While, the PT schema is yet a strong competitor to the VT schema, since it is the schema that requires the minimum number of joins while translating SPARQL into SQL. Indeed, PT in the single machine experiments achieved the highest ranks in the majority of query executions. However, scaling up the experiment sizes, PT schema starts to incur larger intermediate results with higher shuffling costs that degrade its performance. Moreover, partitioning PT schema over Predicate (PBP) or Horizontally (HP) gives a negative effect on the PT schema performance, especially with SP2Bench query set that is highly ‘subject’-oriented. We specify this with the reasoning about the impact of partitioning in our experiments.
Regarding the partitioning techniques comparison, in general, the Subject-based partitioning approach tends to considerably outperform its other partitioning opponents. Particularly, it directly outperforms the HP approach, leaving the PBP technique in the worst rank. The reason behind this is that most of the queries in SP2Bench are on shape of ‘Star’ or ‘Snowflake’ which are mostly oriented to the RDF subject as the joining key. Indeed, partitioning by subject allocates the triples with the same subject on the same machine reducing data shuffling to the minimum, and maximizing the level of parallelism by all workers.
Whereas, this is not satisfied in the Horizontal-based approach, as it splits the tables and only cares about distributing them in a balanced way as much as possible regardless grouping of the rows of the same subject on the same machine.
Finally, the predicate-based approach presents the highest degree of shuffling while joins are run by Spark-SQL in most of the SP2Bench. Therefore, Predicate-based technique are not recommended when evaluating ‘subject-oriented’ queries. Moreover, Predicate-based partitioning is the most unbalanced load partitioning technique with the highest data skewness. Since our SP2Bench RDF datasets have some predicates with few triples/table entries (i.e. subClassOf), while others have the most portions of the RDF graph (i.e. creator, type, and homepage). Hence, this unbalanced nature leads to stragglers and inefficient join implementations in Spark-SQL.
What we observed is that, columnar file formats of HDFS storage backend are outperforming the others. In particular, ORC is the best performing storage format followed by Parquet. While Hive directly follows them.
Whereas, Avro and CSV file formats of HDFS are the worst-performing backends.
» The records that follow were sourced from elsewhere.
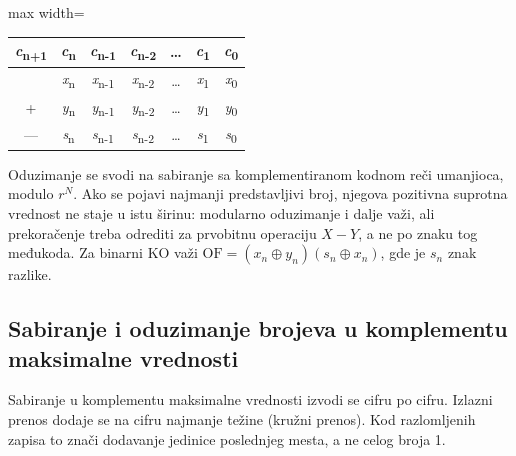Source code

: \documentclass[a4paper,11pt]{article}
\numberwithin{equation}{section}
\newcommand{\redlinija}{\arrayrulecolor{black!28}\specialrule{0.3pt}{2pt}{2pt}\arrayrulecolor{black}}
\begin{document}
\begin{center}\begin{adjustbox}{max width=\linewidth}
\begin{tabular}{ccccccc}\toprule
\emph{c}\textsubscript{n+1} & \emph{c}\textsubscript{n} & \emph{c}\textsubscript{n-1} & \emph{c}\textsubscript{n-2} & \ldots{} & \emph{c}\textsubscript{1} & \emph{c}\textsubscript{0} \\
\midrule
 & \emph{x}\textsubscript{n} & \emph{x}\textsubscript{n-1} & \emph{x}\textsubscript{n-2} & \ldots{} & \emph{x}\textsubscript{1} & \emph{x}\textsubscript{0} \\
\redlinija
+ & \emph{y}\textsubscript{n} & \emph{y}\textsubscript{n-1} & \emph{y}\textsubscript{n-2} & \ldots{} & \emph{y}\textsubscript{1} & \emph{y}\textsubscript{0} \\
\redlinija
--- & \emph{s}\textsubscript{n} & \emph{s}\textsubscript{n-1} & \emph{s}\textsubscript{n-2} & \ldots{} & \emph{s}\textsubscript{1} & \emph{s}\textsubscript{0} \\
\bottomrule\end{tabular}\end{adjustbox}\end{center}


Oduzimanje se svodi na sabiranje sa komplementiranom kodnom reči umanjioca, modulo $r^N$. Ako se pojavi najmanji predstavljivi broj, njegova pozitivna suprotna vrednost ne staje u istu širinu: modularno oduzimanje i dalje važi, ali prekoračenje treba odrediti za prvobitnu operaciju $X-Y$, a ne po znaku tog međukoda. Za binarni KO važi $\mathrm{OF}=(x_n\oplus y_n)(s_n\oplus x_n)$, gde je $s_n$ znak razlike.



\FloatBarrier
\subsection{Sabiranje i oduzimanje brojeva u komplementu maksimalne vrednosti}\label{sec:1.4}


Sabiranje u komplementu maksimalne vrednosti izvodi se cifru po cifru. Izlazni prenos dodaje se na cifru najmanje težine (kružni prenos). Kod razlomljenih zapisa to znači dodavanje jedinice poslednjeg mesta, a ne celog broja 1.
\end{document}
Interestingly, we can observe that Avro outperforms the other storage formats in the PBP partitioning technique.
The reason behind these results is that, most of the SP2Bench queries are with a small number of projections as shown in complexity table menioned above. Thus, columnar file storage backends perform better since they have to scan only a subset of the columns with filtering out unnecessary columns for the query. Hive is consistently following them. On the other side, the textual uncompressed \textit{CSV} and the \textit{row-oriented} Avro file formats are shown to have the lowest performing storage options, respectively.